Required action - A single figure is required: the number of lines in the data below that hold the word "envelope".

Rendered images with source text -
⁂

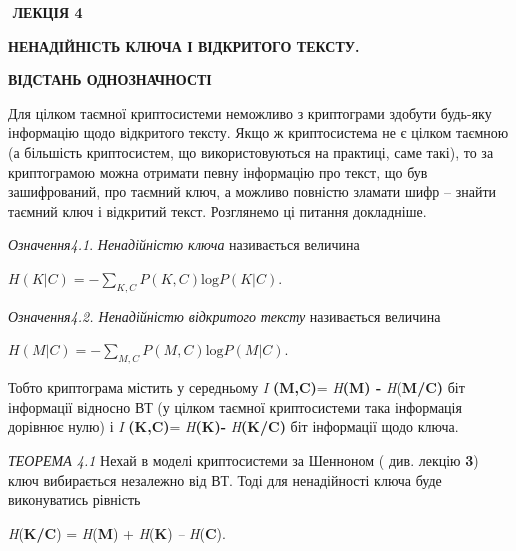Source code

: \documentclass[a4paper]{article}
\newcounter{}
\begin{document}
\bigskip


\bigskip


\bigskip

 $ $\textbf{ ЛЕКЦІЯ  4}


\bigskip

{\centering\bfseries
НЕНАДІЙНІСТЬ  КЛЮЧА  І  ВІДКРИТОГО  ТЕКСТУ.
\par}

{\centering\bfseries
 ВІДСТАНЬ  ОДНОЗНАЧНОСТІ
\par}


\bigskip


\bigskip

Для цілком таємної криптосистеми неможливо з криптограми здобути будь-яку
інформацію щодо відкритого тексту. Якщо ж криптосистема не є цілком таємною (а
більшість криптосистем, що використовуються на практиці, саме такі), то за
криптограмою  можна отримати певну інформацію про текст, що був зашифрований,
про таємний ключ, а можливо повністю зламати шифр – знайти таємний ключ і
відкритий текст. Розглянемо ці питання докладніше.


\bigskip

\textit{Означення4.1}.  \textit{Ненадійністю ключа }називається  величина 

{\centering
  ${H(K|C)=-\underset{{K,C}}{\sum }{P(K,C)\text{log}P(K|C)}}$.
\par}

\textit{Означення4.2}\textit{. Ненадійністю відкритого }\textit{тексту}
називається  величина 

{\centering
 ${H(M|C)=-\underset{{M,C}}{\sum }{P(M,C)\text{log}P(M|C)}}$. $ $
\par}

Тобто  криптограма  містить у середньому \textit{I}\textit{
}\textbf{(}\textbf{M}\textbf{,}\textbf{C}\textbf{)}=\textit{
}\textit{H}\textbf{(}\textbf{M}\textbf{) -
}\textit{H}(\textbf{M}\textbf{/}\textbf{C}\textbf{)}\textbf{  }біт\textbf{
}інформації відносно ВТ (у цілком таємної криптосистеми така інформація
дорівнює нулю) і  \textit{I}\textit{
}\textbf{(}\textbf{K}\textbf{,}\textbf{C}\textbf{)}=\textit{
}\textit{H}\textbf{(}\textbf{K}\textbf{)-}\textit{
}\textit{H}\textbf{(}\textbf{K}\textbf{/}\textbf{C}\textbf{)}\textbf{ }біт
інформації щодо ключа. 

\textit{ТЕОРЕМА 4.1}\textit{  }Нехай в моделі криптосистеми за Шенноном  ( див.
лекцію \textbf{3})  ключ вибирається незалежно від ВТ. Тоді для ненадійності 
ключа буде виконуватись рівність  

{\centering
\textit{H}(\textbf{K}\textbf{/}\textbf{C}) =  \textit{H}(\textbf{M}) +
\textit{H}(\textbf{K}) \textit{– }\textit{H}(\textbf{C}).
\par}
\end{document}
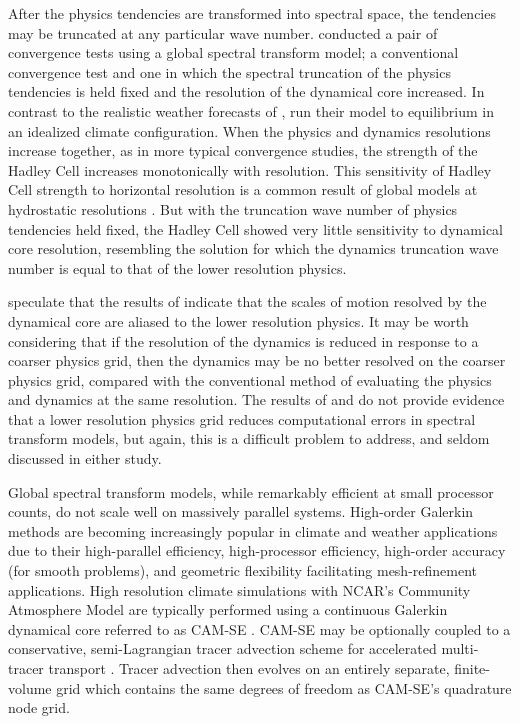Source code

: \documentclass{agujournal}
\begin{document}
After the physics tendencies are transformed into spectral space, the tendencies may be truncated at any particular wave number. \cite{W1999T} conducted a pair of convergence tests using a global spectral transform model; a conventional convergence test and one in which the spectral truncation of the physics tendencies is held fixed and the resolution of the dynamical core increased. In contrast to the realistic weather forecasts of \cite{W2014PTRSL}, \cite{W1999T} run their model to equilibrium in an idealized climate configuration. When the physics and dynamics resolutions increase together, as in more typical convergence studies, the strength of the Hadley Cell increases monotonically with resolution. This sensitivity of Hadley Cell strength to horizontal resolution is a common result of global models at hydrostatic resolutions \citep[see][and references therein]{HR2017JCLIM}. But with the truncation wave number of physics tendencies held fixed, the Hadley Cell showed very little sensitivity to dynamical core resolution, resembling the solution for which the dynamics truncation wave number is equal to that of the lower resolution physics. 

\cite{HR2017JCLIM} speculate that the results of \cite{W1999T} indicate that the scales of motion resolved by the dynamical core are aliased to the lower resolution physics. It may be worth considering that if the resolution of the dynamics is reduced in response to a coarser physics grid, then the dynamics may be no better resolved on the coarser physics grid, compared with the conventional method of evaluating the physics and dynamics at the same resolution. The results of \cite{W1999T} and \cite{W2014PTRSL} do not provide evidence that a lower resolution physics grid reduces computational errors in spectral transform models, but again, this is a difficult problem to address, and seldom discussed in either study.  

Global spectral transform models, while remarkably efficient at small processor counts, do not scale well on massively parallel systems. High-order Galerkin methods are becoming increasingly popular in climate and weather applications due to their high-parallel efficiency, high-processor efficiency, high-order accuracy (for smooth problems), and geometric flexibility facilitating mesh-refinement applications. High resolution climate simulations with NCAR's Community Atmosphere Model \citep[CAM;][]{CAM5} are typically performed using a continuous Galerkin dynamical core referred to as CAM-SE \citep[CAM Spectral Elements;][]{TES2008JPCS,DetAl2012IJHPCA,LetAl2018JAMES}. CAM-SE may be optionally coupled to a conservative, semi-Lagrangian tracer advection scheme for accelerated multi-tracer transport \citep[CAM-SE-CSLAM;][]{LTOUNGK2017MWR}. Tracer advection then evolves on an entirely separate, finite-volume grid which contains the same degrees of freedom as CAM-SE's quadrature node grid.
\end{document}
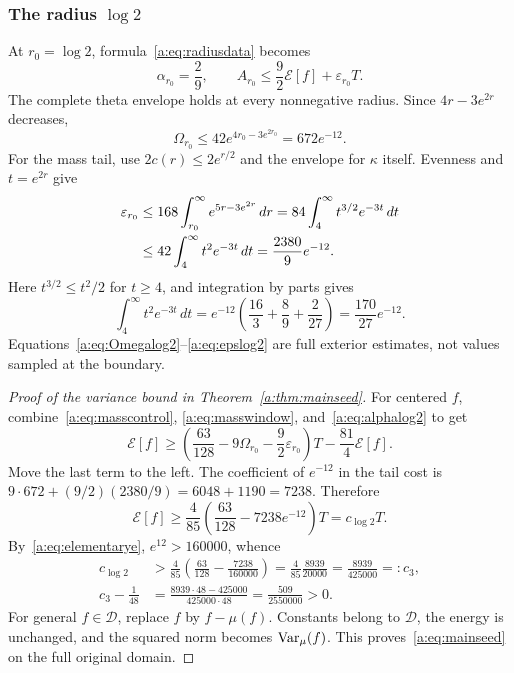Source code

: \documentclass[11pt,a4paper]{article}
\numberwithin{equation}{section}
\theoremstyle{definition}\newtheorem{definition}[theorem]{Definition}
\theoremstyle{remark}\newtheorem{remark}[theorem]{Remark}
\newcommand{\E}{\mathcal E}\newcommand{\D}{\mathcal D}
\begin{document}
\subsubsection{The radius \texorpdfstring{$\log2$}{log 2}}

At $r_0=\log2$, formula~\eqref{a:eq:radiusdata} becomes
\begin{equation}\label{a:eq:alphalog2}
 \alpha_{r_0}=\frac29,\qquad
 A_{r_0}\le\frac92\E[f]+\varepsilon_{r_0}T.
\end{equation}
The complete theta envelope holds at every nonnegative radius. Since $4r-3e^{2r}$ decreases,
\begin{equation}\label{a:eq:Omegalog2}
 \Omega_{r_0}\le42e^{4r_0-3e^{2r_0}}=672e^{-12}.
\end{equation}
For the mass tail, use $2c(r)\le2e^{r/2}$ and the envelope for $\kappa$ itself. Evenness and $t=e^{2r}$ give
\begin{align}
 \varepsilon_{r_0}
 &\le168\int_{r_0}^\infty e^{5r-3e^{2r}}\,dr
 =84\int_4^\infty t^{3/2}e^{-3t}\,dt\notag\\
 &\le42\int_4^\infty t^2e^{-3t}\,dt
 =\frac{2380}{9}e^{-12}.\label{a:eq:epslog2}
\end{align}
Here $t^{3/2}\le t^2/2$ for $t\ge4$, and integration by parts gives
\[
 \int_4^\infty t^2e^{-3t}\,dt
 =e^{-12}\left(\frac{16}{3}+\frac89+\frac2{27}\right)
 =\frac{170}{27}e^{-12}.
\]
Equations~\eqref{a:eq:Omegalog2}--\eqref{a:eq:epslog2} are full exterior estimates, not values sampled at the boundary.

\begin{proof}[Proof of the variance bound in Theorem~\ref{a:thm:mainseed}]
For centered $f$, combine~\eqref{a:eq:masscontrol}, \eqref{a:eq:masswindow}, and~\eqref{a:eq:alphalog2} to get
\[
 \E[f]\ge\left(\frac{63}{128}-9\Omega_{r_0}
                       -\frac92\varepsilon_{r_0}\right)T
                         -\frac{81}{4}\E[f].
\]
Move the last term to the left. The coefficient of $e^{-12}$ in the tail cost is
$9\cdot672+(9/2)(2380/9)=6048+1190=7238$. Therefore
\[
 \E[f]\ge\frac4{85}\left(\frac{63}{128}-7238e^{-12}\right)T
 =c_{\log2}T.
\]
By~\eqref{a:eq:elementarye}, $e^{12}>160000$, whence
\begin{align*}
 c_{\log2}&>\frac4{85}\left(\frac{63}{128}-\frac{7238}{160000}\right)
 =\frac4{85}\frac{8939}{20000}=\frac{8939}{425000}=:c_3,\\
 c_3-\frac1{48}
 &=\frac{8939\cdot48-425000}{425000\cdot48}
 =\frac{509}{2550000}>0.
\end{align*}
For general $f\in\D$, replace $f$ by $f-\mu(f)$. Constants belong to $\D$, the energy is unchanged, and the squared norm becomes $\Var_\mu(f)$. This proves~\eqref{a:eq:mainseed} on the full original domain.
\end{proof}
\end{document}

⁂

The completed task - 2